The neighbours clashed for two days this week in the disputed oil-rich
border region, in the worst direct fighting since South Sudan became independent in July under a 2005 peace deal with
Khartoum that ended decades of civil war.
The United Nations and the United States have warned the clashes could
reignite war between the mainly Muslim north and the South, where most follow Christian and traditional beliefs.
But
despite the violence and many bellicose comments, leaders of the two countries say they are committed to peace.
“As a
newborn country we want peace with our neighbour to be able to focus our energies on nation-building,” said Pagan Amum, South
Sudan’s top negotiator.
“We’ve had enough of war,” Amum said, echoing conciliatory comments by Sudan’s President
Omar Hassan al-Bashir who said Khartoum wanted to live peacefully with the South.
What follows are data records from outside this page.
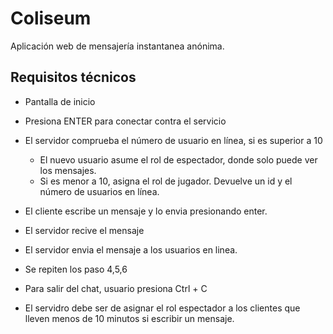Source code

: # Coliseum

Aplicación web de mensajería instantanea anónima.

## Requisitos técnicos

- Pantalla de inicio
- Presiona ENTER para conectar contra el servicio
- El servidor comprueba el número de usuario en línea, si es superior a 10
  - El nuevo usuario asume el rol de espectador, donde solo puede ver los mensajes.
  - Si es menor a 10, asigna el rol de jugador. Devuelve un id y el número de usuarios en línea.

- El cliente escribe un mensaje y lo envia presionando enter.
- El servidor recive el mensaje
- El servidor envia el mensaje a los usuarios en linea.
- Se repiten los paso 4,5,6
- Para salir del chat, usuario presiona Ctrl + C
- El servidro debe ser de asignar el rol espectador a los clientes que lleven menos de 10 minutos si escribir un mensaje.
Struggling with economic crisis,
neither government can afford a full-scale war at a time when people in both countries are war weary, diplomats
say.
But analysts do not see a breakthrough at the Addis Ababa talks after Bashir called off an April 3 summit with
his southern counterpart Salva Kiir.
“I’m not sure there will be any substantive progress immediately because of the
deep lack of trust between the two countries,” said Sara Pantuliano from the Overseas Development Institute
(ODI).
Talks, chaired by former South African President Thabo Mbeki, are expected to focus on border security, leaving
aside oil payments – a key issue to both cash-strapped governments.
DEEP MISTRUST BUT NO WAR
Positions are wide
apart in the oil row with Khartoum demanding $36 a barrel as transit fee while Juba has offered $1.
Juba inherited
three quarters of Sudan’s output but failed to agree how much it should pay to export crude through Sudan.
In
January, Sudan said it was taking southern oil in lieu of what it called unpaid transit fees, causing Juba to turn off the
oil taps and deprive itself of 98 percent of state revenues.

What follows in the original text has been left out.